INFORMATION PROVIDED section start

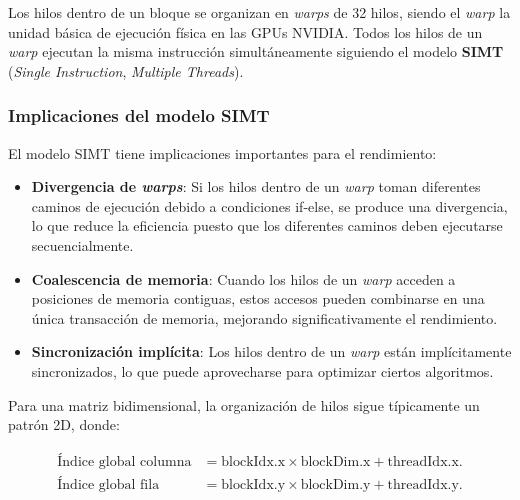         Los hilos dentro de un bloque se organizan en \textit{warps} de 32 hilos, siendo el \textit{warp} la unidad básica de ejecución física en las GPUs NVIDIA. Todos los hilos de un \textit{warp} ejecutan la misma instrucción simultáneamente siguiendo el modelo \textbf{SIMT} (\textit{Single Instruction}, \textit{Multiple Threads}).
        
        \subsubsection{Implicaciones del modelo SIMT}
    
            El modelo SIMT tiene implicaciones importantes para el rendimiento:
    
            \begin{itemize}
              
                \item \textbf{Divergencia de \textit{warps}}: Si los hilos dentro de un \textit{warp} toman diferentes caminos de ejecución debido a condiciones if-else, se produce una divergencia, lo que reduce la eficiencia puesto que los diferentes caminos deben ejecutarse secuencialmente.
               
                \item \textbf{Coalescencia de memoria}: Cuando los hilos de un \textit{warp} acceden a posiciones de memoria contiguas, estos accesos pueden combinarse en una única transacción de memoria, mejorando significativamente el rendimiento.
                
                \item \textbf{Sincronización implícita}: Los hilos dentro de un \textit{warp} están implícitamente sincronizados, lo que puede aprovecharse para optimizar ciertos algoritmos.
                
            \end{itemize}
            
            Para una matriz bidimensional, la organización de hilos sigue típicamente un patrón 2D, donde:
            
            \begin{align*}
                \text{Índice global columna} &= \text{blockIdx.x} \times \text{blockDim.x} + \text{threadIdx.x}.\\
                \text{Índice global fila} &= \text{blockIdx.y} \times \text{blockDim.y} + \text{threadIdx.y}.
            \end{align*}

INFORMATION PROVIDED section end

EXERCISE DIRECTIONS: Give the lines again exactly, beginning with the first line of the records above and ending with the line that contains "significativamente el rendimiento.", and include no pictures.

RESULT OF THIS TASK:
         Los hilos dentro de un bloque se organizan en \textit{warps} de 32 hilos, siendo el \textit{warp} la unidad básica de ejecución física en las GPUs NVIDIA. Todos los hilos de un \textit{warp} ejecutan la misma instrucción simultáneamente siguiendo el modelo \textbf{SIMT} (\textit{Single Instruction}, \textit{Multiple Threads}).
        
        \subsubsection{Implicaciones del modelo SIMT}
    
            El modelo SIMT tiene implicaciones importantes para el rendimiento:
    
            \begin{itemize}
              
                \item \textbf{Divergencia de \textit{warps}}: Si los hilos dentro de un \textit{warp} toman diferentes caminos de ejecución debido a condiciones if-else, se produce una divergencia, lo que reduce la eficiencia puesto que los diferentes caminos deben ejecutarse secuencialmente.
               
                \item \textbf{Coalescencia de memoria}: Cuando los hilos de un \textit{warp} acceden a posiciones de memoria contiguas, estos accesos pueden combinarse en una única transacción de memoria, mejorando significativamente el rendimiento.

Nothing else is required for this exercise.